Source texts of formatted documents
● ● ●
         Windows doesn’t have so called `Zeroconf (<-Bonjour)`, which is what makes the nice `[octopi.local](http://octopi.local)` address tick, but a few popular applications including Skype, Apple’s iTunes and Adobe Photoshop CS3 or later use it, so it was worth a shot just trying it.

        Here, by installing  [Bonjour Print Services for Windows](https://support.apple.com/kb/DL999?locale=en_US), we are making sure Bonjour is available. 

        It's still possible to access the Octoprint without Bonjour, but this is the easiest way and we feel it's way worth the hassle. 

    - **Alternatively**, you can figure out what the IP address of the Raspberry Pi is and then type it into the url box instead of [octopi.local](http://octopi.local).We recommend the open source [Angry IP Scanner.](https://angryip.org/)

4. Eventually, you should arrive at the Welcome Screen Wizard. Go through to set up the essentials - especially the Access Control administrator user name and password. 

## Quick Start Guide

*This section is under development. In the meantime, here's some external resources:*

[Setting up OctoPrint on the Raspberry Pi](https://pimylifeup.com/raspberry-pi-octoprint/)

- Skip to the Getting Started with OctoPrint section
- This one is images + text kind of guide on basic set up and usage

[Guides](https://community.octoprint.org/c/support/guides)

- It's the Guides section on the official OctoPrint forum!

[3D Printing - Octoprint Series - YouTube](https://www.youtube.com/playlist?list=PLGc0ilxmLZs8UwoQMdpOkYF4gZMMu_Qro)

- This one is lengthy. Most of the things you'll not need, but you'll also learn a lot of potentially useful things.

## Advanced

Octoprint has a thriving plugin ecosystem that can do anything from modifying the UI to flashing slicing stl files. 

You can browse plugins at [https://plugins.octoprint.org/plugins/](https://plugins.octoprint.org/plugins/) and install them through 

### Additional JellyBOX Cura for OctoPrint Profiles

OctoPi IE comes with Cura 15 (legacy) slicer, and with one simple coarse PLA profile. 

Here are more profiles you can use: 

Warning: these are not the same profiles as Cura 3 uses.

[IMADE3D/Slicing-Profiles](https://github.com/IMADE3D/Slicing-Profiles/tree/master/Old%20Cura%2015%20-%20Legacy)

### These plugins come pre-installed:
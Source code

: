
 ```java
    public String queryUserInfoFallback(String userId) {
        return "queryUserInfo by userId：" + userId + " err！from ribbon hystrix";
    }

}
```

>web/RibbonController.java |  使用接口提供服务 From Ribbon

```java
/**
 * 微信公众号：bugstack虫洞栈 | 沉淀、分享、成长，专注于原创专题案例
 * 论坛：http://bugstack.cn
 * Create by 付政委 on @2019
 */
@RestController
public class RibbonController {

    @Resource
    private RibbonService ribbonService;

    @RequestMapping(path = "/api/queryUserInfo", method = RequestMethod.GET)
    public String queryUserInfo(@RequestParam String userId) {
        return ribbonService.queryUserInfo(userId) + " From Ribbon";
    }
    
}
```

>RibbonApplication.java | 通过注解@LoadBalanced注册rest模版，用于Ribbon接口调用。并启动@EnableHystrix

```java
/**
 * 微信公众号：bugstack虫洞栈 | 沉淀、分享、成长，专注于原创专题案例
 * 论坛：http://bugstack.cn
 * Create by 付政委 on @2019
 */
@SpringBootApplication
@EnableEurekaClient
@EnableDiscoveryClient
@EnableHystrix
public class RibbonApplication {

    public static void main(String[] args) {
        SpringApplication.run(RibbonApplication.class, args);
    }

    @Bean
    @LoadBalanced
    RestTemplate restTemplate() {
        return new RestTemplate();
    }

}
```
● ● ●
* WORK REQUEST
Copy every record once more, exactly as given.

* TASK OUTPUT
         Windows doesn’t have so called `Zeroconf (<-Bonjour)`, which is what makes the nice `[octopi.local](http://octopi.local)` address tick, but a few popular applications including Skype, Apple’s iTunes and Adobe Photoshop CS3 or later use it, so it was worth a shot just trying it.

        Here, by installing  [Bonjour Print Services for Windows](https://support.apple.com/kb/DL999?locale=en_US), we are making sure Bonjour is available. 

        It's still possible to access the Octoprint without Bonjour, but this is the easiest way and we feel it's way worth the hassle. 

    - **Alternatively**, you can figure out what the IP address of the Raspberry Pi is and then type it into the url box instead of [octopi.local](http://octopi.local).We recommend the open source [Angry IP Scanner.](https://angryip.org/)

4. Eventually, you should arrive at the Welcome Screen Wizard. Go through to set up the essentials - especially the Access Control administrator user name and password. 

## Quick Start Guide

*This section is under development. In the meantime, here's some external resources:*

[Setting up OctoPrint on the Raspberry Pi](https://pimylifeup.com/raspberry-pi-octoprint/)

- Skip to the Getting Started with OctoPrint section
- This one is images + text kind of guide on basic set up and usage

[Guides](https://community.octoprint.org/c/support/guides)

- It's the Guides section on the official OctoPrint forum!

[3D Printing - Octoprint Series - YouTube](https://www.youtube.com/playlist?list=PLGc0ilxmLZs8UwoQMdpOkYF4gZMMu_Qro)

- This one is lengthy. Most of the things you'll not need, but you'll also learn a lot of potentially useful things.

## Advanced

Octoprint has a thriving plugin ecosystem that can do anything from modifying the UI to flashing slicing stl files. 

You can browse plugins at [https://plugins.octoprint.org/plugins/](https://plugins.octoprint.org/plugins/) and install them through 

### Additional JellyBOX Cura for OctoPrint Profiles

OctoPi IE comes with Cura 15 (legacy) slicer, and with one simple coarse PLA profile. 

Here are more profiles you can use: 

Warning: these are not the same profiles as Cura 3 uses.

[IMADE3D/Slicing-Profiles](https://github.com/IMADE3D/Slicing-Profiles/tree/master/Old%20Cura%2015%20-%20Legacy)

### These plugins come pre-installed:
Source code

:
 ```java
    public String queryUserInfoFallback(String userId) {
        return "queryUserInfo by userId：" + userId + " err！from ribbon hystrix";
    }

}
```

>web/RibbonController.java |  使用接口提供服务 From Ribbon

```java
/**
 * 微信公众号：bugstack虫洞栈 | 沉淀、分享、成长，专注于原创专题案例
 * 论坛：http://bugstack.cn
 * Create by 付政委 on @2019
 */
@RestController
public class RibbonController {

    @Resource
    private RibbonService ribbonService;

    @RequestMapping(path = "/api/queryUserInfo", method = RequestMethod.GET)
    public String queryUserInfo(@RequestParam String userId) {
        return ribbonService.queryUserInfo(userId) + " From Ribbon";
    }
    
}
```

>RibbonApplication.java | 通过注解@LoadBalanced注册rest模版，用于Ribbon接口调用。并启动@EnableHystrix

```java
/**
 * 微信公众号：bugstack虫洞栈 | 沉淀、分享、成长，专注于原创专题案例
 * 论坛：http://bugstack.cn
 * Create by 付政委 on @2019
 */
@SpringBootApplication
@EnableEurekaClient
@EnableDiscoveryClient
@EnableHystrix
public class RibbonApplication {

    public static void main(String[] args) {
        SpringApplication.run(RibbonApplication.class, args);
    }

    @Bean
    @LoadBalanced
    RestTemplate restTemplate() {
        return new RestTemplate();
    }

}
```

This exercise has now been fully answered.